- **DATASET RECORDS**
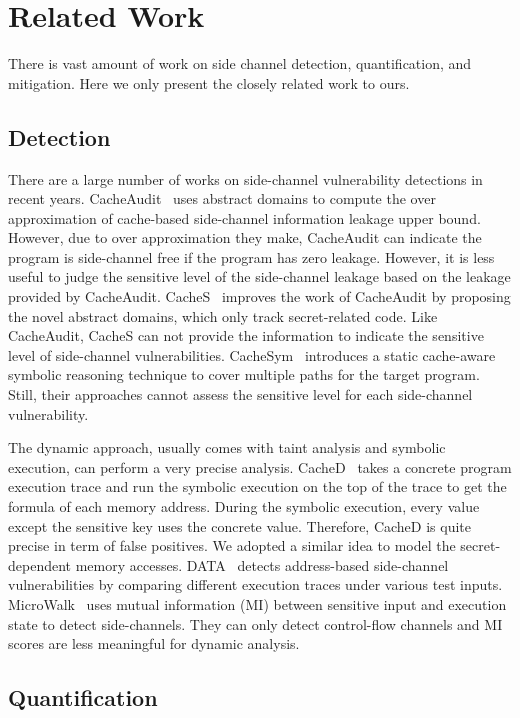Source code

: \section{Related Work}

There is vast amount of work on side channel detection,
quantification, and mitigation. Here we only present the closely
related work to ours.

\subsection{Detection}

There are a large number of works on side-channel vulnerability
detections in recent years.  CacheAudit~\cite{182946} uses abstract
domains to compute the over approximation of cache-based side-channel
information leakage upper bound. However, due to over approximation they make,
CacheAudit can indicate the program is
side-channel free if the program has zero leakage.  However, it is
less useful to judge the sensitive level of the side-channel leakage
based on the leakage provided by CacheAudit. CacheS~\cite{236338}
improves the work of CacheAudit by proposing the novel abstract
domains, which only track secret-related code. Like CacheAudit, CacheS
can not provide the information to indicate the sensitive level of
side-channel vulnerabilities. CacheSym~\cite{Brotzman19Casym} introduces
a static cache-aware symbolic reasoning technique to cover multiple
paths for the target program. Still, their approaches cannot assess
the sensitive level for each side-channel vulnerability.

The dynamic approach, usually comes with taint analysis and symbolic
execution, can perform a very precise analysis. CacheD~\cite{203878}
takes a concrete program execution trace and run the symbolic
execution on the top of the trace to get the formula of each memory
address. During the symbolic execution, every value except the
sensitive key uses the concrete value. Therefore, CacheD is quite
precise in term of false positives. We adopted a similar idea to model
the secret-dependent memory accesses. DATA~\cite{217537} detects
address-based side-channel vulnerabilities by comparing different
execution traces under various test
inputs. MicroWalk~\cite{Wichelmann:2018:MFF:3274694.3274741} uses
mutual information (MI) between sensitive input and execution state to
detect side-channels. They can only detect control-flow channels and
MI scores are less meaningful for dynamic analysis.

\subsection{Quantification}

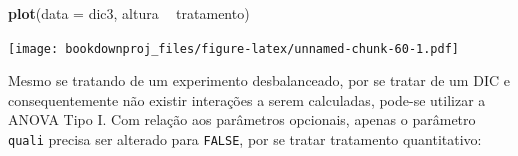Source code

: \documentclass[
]{article}
\newenvironment{Shaded}{\begin{snugshade}}{\end{snugshade}}
\newcommand{\DataTypeTok}[1]{\textcolor[rgb]{0.13,0.29,0.53}{#1}}
\newcommand{\KeywordTok}[1]{\textcolor[rgb]{0.13,0.29,0.53}{\textbf{#1}}}
\newcommand{\NormalTok}[1]{#1}
\newcommand{\OperatorTok}[1]{\textcolor[rgb]{0.81,0.36,0.00}{\textbf{#1}}}
\newcommand{\OtherTok}[1]{\textcolor[rgb]{0.56,0.35,0.01}{#1}}
\newcommand{\StringTok}[1]{\textcolor[rgb]{0.31,0.60,0.02}{#1}}
\begin{document}
\begin{Shaded}
\begin{Highlighting}[]
\KeywordTok{plot}\NormalTok{(}\DataTypeTok{data =}\NormalTok{ dic3, altura }\OperatorTok{~}\StringTok{ }\NormalTok{tratamento)}
\end{Highlighting}
\end{Shaded}

\texttt{[image: bookdownproj\_files/figure-latex/unnamed-chunk-60-1.pdf]}

Mesmo se tratando de um experimento desbalanceado, por se tratar de um DIC e consequentemente não existir interações a serem calculadas, pode-se utilizar a ANOVA Tipo I. Com relação aos parâmetros opcionais, apenas o parâmetro \texttt{quali} precisa ser alterado para \texttt{FALSE}, por se tratar tratamento quantitativo:

\begin{Shaded}
\end{Shaded}
\end{document}
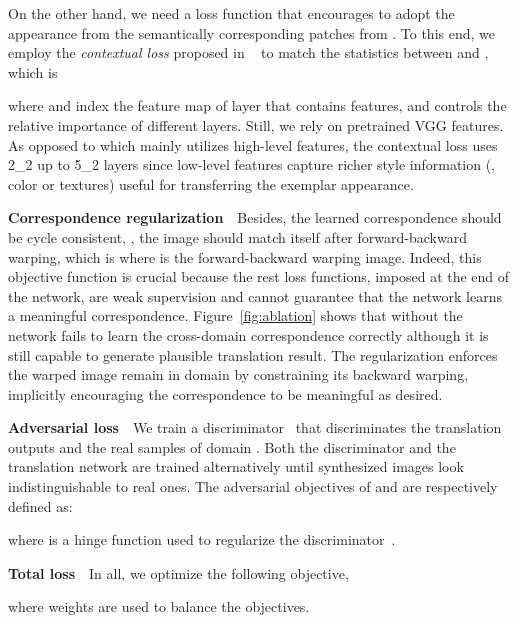 \documentclass[10pt,twocolumn,letterpaper]{article}
\begin{document}
On the other hand, we need a loss function that encourages  to adopt the appearance from the semantically corresponding patches from . To this end, we employ the \emph{contextual loss} proposed in ~\cite{mechrez2018contextual} to match the statistics between  and , which is

where  and  index the feature map of layer  that contains  features, and  controls the relative importance of different layers. Still, we rely on pretrained VGG features. As opposed to  which mainly utilizes high-level features, the contextual loss uses 2\_2 up to 5\_2 layers since low-level features capture richer style information (\eg, color or textures) useful for transferring the exemplar appearance.

\vspace{0.4em}
\noindent\textbf{Correspondence regularization}~~Besides, the learned correspondence should be cycle consistent, \ie, the image should match itself after forward-backward warping, which is  
where  is the forward-backward warping image. Indeed, this objective function is crucial because the rest loss functions, imposed at the end of the network, are weak supervision and cannot guarantee that the network learns a meaningful correspondence. Figure~\ref{fig:ablation} shows that without  the network fails to learn the cross-domain correspondence correctly although it is still capable to generate plausible translation result. The regularization  enforces the warped image  remain in domain  by constraining its backward warping, implicitly encouraging the correspondence to be meaningful as desired. 

\vspace{0.4em}
\noindent\textbf{Adversarial loss}~~We train a discriminator~\cite{goodfellow2014generative} that discriminates the translation outputs and the real samples of domain . Both the discriminator  and the translation network  are trained alternatively until synthesized images look indistinguishable to real ones. The adversarial objectives of  and  are respectively defined as:

where  is a hinge function used to regularize the discriminator~\cite{zhang2018self,brock2018large}. 

\vspace{0.4em}
\noindent\textbf{Total loss}~~In all, we optimize the following objective,

where weights  are used  to balance the objectives. 
\end{document}
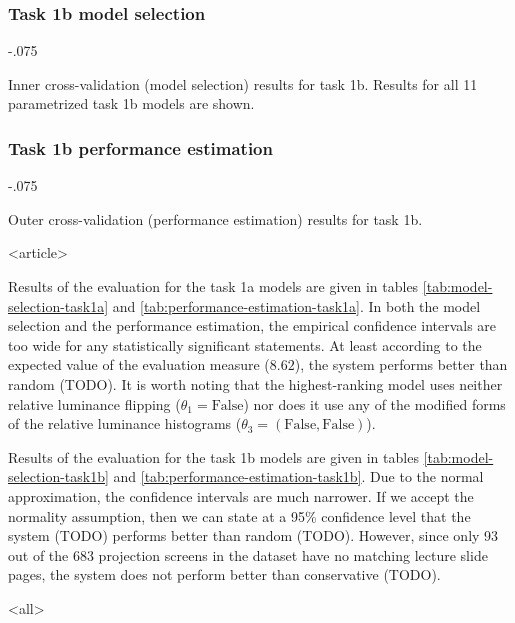 \begin{frame}[fragile]
\frametitle<presentation>{Task 1b model selection}
\begin{table}
\ifarticle
  \leavevmode\kern-.075\textwidth
\fi

\caption{Inner cross-validation (model selection) results for task 1b. Results
  for all 11 parametrized task 1b models are shown.}
\label{tab:model-selection-task1b}
\end{table}
\end{frame}

\begin{frame}[fragile]
\frametitle<presentation>{Task 1b performance estimation}
\begin{table}
\ifarticle
  \leavevmode\kern-.075\textwidth
\fi

\caption{Outer cross-validation (performance estimation) results for task 1b.}
\label{tab:performance-estimation-task1b}
\end{table}
\end{frame}

\mode
<article>

Results of the evaluation for the task 1a models are given in tables
\ref{tab:model-selection-task1a} and \ref{tab:performance-estimation-task1a}.
In both the model selection and the performance estimation, the empirical
confidence intervals are too wide for any statistically significant statements.
At least according to the expected value of the evaluation measure ($8.62$),
the system performs better than random (TODO).
It is worth noting that the highest-ranking model uses neither relative
luminance flipping ($\theta_1=\text{False}$) nor does it use any of the
modified forms of the relative luminance histograms ($\theta_3=(\text{False},
\text{False})$).

Results of the evaluation for the task 1b models are given in tables
\ref{tab:model-selection-task1b} and \ref{tab:performance-estimation-task1b}.
Due to the normal approximation, the confidence intervals are much narrower. If
we accept the normality assumption, then we can state at a 95\% confidence
level that the system (TODO) performs better than random (TODO). However, since
only 93 out of the 683 projection screens in the dataset have no matching
lecture slide pages, the system does not perform better than conservative
(TODO).

\mode
<all>

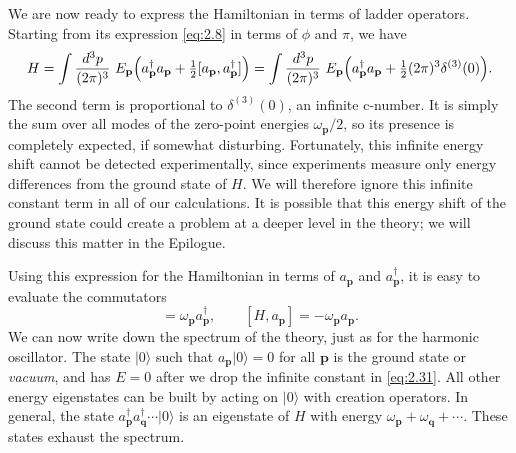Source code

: We are now ready to express the Hamiltonian in terms of ladder operators.
Starting from its expression \eqref{eq:2.8} in terms of $\phi$ and $\pi$,
we have
\begin{equation}
  H = \int \frac{d^3p}{(2\pi)^3}\ E_{\mathbf{p}}
    \Bigl( a_{\mathbf{p}}^\dagger a_{\mathbf{p}}
      + \tfrac{1}{2}[a_{\mathbf{p}}, a_{\mathbf{p}}^\dagger] \Bigr)
  = \int \frac{d^3p}{(2\pi)^3}\ E_{\mathbf{p}}
    \Bigl( a_{\mathbf{p}}^\dagger a_{\mathbf{p}}
      + \tfrac{1}{2}(2\pi)^3\delta^{(3)}(0) \Bigr).
  \label{eq:2.31}
\end{equation}
The second term is proportional to $\delta^{(3)}(0)$, an infinite c-number.
It is simply the sum over all modes of the zero-point energies
$\omega_{\mathbf{p}}/2$, so its presence is completely expected, if
somewhat disturbing.  Fortunately, this infinite energy shift cannot be
detected experimentally, since experiments measure only energy differences
from the ground state of $H$.  We will therefore ignore this infinite
constant term in all of our calculations.  It is possible that this energy
shift of the ground state could create a problem at a deeper level in the
theory; we will discuss this matter in the Epilogue.

Using this expression for the Hamiltonian in terms of $a_{\mathbf{p}}$ and
$a_{\mathbf{p}}^\dagger$, it is easy to evaluate the commutators
\begin{equation}
  [H, a_{\mathbf{p}}^\dagger] = \omega_{\mathbf{p}}a_{\mathbf{p}}^\dagger,
  \qquad [H, a_{\mathbf{p}}] = -\omega_{\mathbf{p}}a_{\mathbf{p}} .
  \label{eq:2.32}
\end{equation}
We can now write down the spectrum of the theory, just as for the harmonic
oscillator.  The state $|0\rangle$ such that $a_{\mathbf{p}}|0\rangle = 0$
for all $\mathbf{p}$ is the ground state or \emph{vacuum}, and has $E=0$
after we drop the infinite constant in \eqref{eq:2.31}.  All other energy
eigenstates can be built by acting on $|0\rangle$ with creation operators.
In general, the state
$a_{\mathbf{p}}^\dagger a_{\mathbf{q}}^\dagger\cdots|0\rangle$ is an
eigenstate of $H$ with energy $\omega_{\mathbf{p}} + \omega_{\mathbf{q}}
+ \cdots$.  These states exhaust the spectrum.

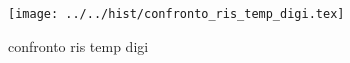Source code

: \begin{figure}[h] \centering\texttt{[image: ../../hist/confronto\_ris\_temp\_digi.tex]}\caption{confronto ris temp digi}\label{hist:confronto_ris_temp_digi} \end{figure}
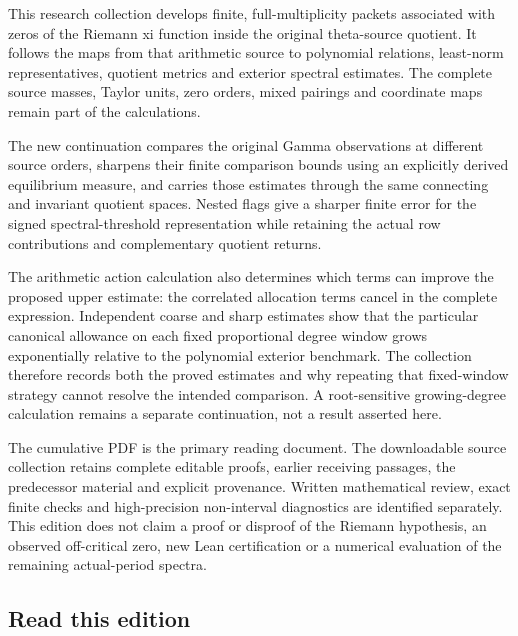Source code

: \documentclass[
]{article}
\begin{document}
This research collection develops finite, full-multiplicity packets
associated with zeros of the Riemann xi function inside the original
theta-source quotient. It follows the maps from that arithmetic source
to polynomial relations, least-norm representatives, quotient metrics
and exterior spectral estimates. The complete source masses, Taylor
units, zero orders, mixed pairings and coordinate maps remain part of
the calculations.

The new continuation compares the original Gamma observations at
different source orders, sharpens their finite comparison bounds using
an explicitly derived equilibrium measure, and carries those estimates
through the same connecting and invariant quotient spaces. Nested flags
give a sharper finite error for the signed spectral-threshold
representation while retaining the actual row contributions and
complementary quotient returns.

The arithmetic action calculation also determines which terms can
improve the proposed upper estimate: the correlated allocation terms
cancel in the complete expression. Independent coarse and sharp
estimates show that the particular canonical allowance on each fixed
proportional degree window grows exponentially relative to the
polynomial exterior benchmark. The collection therefore records both the
proved estimates and why repeating that fixed-window strategy cannot
resolve the intended comparison. A root-sensitive growing-degree
calculation remains a separate continuation, not a result asserted here.

The cumulative PDF is the primary reading document. The downloadable
source collection retains complete editable proofs, earlier receiving
passages, the predecessor material and explicit provenance. Written
mathematical review, exact finite checks and high-precision non-interval
diagnostics are identified separately. This edition does not claim a
proof or disproof of the Riemann hypothesis, an observed off-critical
zero, new Lean certification or a numerical evaluation of the remaining
actual-period spectra.

\subsection{Read this edition}\label{read-this-edition-5}
\end{document}
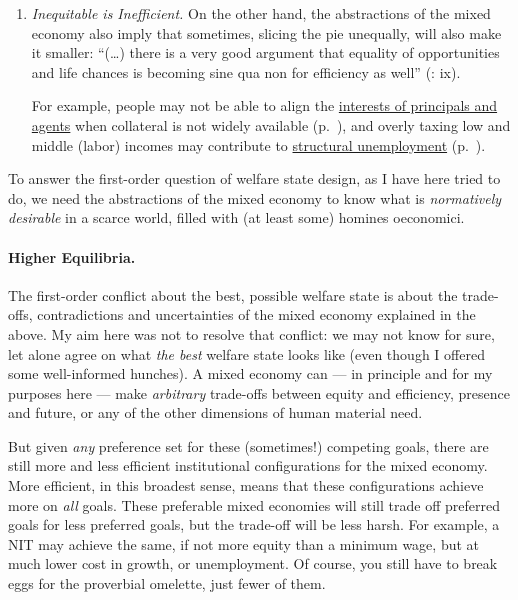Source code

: \begin{enumerate}
\begin{enumerate}
		\item \emph{Inequitable is Inefficient.} On the other hand, the abstractions of the mixed economy also imply that sometimes, slicing the pie unequally, will also make it smaller: ``(\ldots) there is a very good argument that equality of opportunities and life chances is becoming sine qua non for efficiency as well'' (\citealt{Esping-Andersen2002}: ix).
		
		For example, people may not be able to align the \hyperref[sec:principal-agent-problem]{interests of principals and agents} when collateral is not widely available (p.~\pageref{sec:principal-agent-problem}), and overly taxing low and middle (labor) incomes may contribute to \hyperref[sec:minimal-DWL]{structural unemployment} (p.~\pageref{sec:minimal-DWL}).
	\end{enumerate}
	
	To answer the first-order question of welfare state design, as I have here tried to do, we need the abstractions of the mixed economy to know what is \emph{normatively desirable} in a scarce world, filled with (at least some) homines oeconomici.	
\end{enumerate}

\paragraph[Higher Equilibria]{Higher Equilibria.} The first-order conflict about the best, possible welfare state is about the trade-offs, contradictions and uncertainties of the mixed economy explained in the above. My aim here was not to resolve that conflict: we may not know for sure, let alone agree on what \emph{the best} welfare state looks like (even though I offered some well-informed hunches). A mixed economy can --- in principle and for my purposes here --- make \emph{arbitrary} trade-offs between equity and efficiency, presence and future, or any of the other dimensions of human material need. 


But given \emph{any} preference set for these (sometimes!) competing goals, there are still more and less efficient institutional configurations for the mixed economy. More efficient, in this broadest sense, means that these configurations achieve more on \emph{all} goals. These preferable mixed economies will still trade off preferred goals for less preferred goals, but the trade-off will be less harsh. For example, a \gls{NIT} may achieve the same, if not more equity than a minimum wage, but at much lower cost in growth, or unemployment. Of course, you still have to break eggs for the proverbial omelette, just fewer of them.

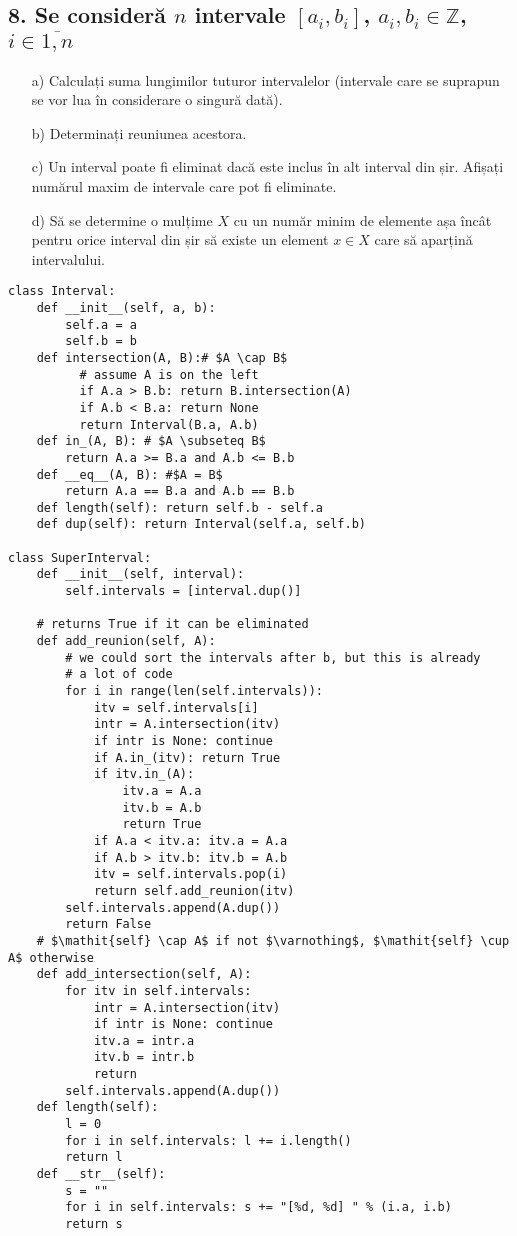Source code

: \documentclass[11pt]{article}
\begin{document}
\begin{itemize}
\begin{itemize}
\subsection*{8. Se consideră \(n\) intervale \([a_i,b_i]\), \(a_i, b_i \in \mathbb{Z}\), \(i \in \overline{1,n}\)}
\label{sec:orge9a51b0}
\begin{enumerate}
\item[a)] Calculați suma lungimilor tuturor intervalelor (intervale care se suprapun se vor lua în considerare o singură dată).
\item[b)] Determinați reuniunea acestora.
\item[c)] Un interval poate fi eliminat dacă este inclus în alt interval din șir. Afișați numărul maxim de intervale care pot fi eliminate.
\item[d)] Să se determine o mulțime $X$ cu un număr minim de elemente așa încât pentru orice interval din șir să existe un element $x \in X$ care să aparțină intervalului.
\end{enumerate}
\begin{verbatim}
class Interval:
    def __init__(self, a, b):
        self.a = a
        self.b = b
    def intersection(A, B):# $A \cap B$
          # assume A is on the left
          if A.a > B.b: return B.intersection(A)
          if A.b < B.a: return None
          return Interval(B.a, A.b)
    def in_(A, B): # $A \subseteq B$
        return A.a >= B.a and A.b <= B.b
    def __eq__(A, B): #$A = B$
        return A.a == B.a and A.b == B.b
    def length(self): return self.b - self.a
    def dup(self): return Interval(self.a, self.b)

class SuperInterval:
    def __init__(self, interval):
        self.intervals = [interval.dup()]

    # returns True if it can be eliminated
    def add_reunion(self, A):
        # we could sort the intervals after b, but this is already
        # a lot of code
        for i in range(len(self.intervals)):
            itv = self.intervals[i]
            intr = A.intersection(itv)
            if intr is None: continue
            if A.in_(itv): return True
            if itv.in_(A):
                itv.a = A.a
                itv.b = A.b
                return True
            if A.a < itv.a: itv.a = A.a
            if A.b > itv.b: itv.b = A.b
            itv = self.intervals.pop(i)
            return self.add_reunion(itv)
        self.intervals.append(A.dup())
        return False
    # $\mathit{self} \cap A$ if not $\varnothing$, $\mathit{self} \cup A$ otherwise
    def add_intersection(self, A):
        for itv in self.intervals:
            intr = A.intersection(itv)
            if intr is None: continue
            itv.a = intr.a
            itv.b = intr.b
            return
        self.intervals.append(A.dup())
    def length(self):
        l = 0
        for i in self.intervals: l += i.length()
        return l
    def __str__(self):
        s = ""
        for i in self.intervals: s += "[%d, %d] " % (i.a, i.b)
        return s


\end{verbatim}
\end{itemize}
\end{itemize}
\end{document}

- **ABOUT THIS EXERCISE**
Leave out all pictures and output each line exactly, from the top of the records through the line that holds "detections in recent".

- **RESPONSE AREA**
Source code

: \section{Related Work}

There is vast amount of work on side channel detection,
quantification, and mitigation. Here we only present the closely
related work to ours.

\subsection{Detection}

There are a large number of works on side-channel vulnerability
detections in recent years.  CacheAudit~\cite{182946} uses abstract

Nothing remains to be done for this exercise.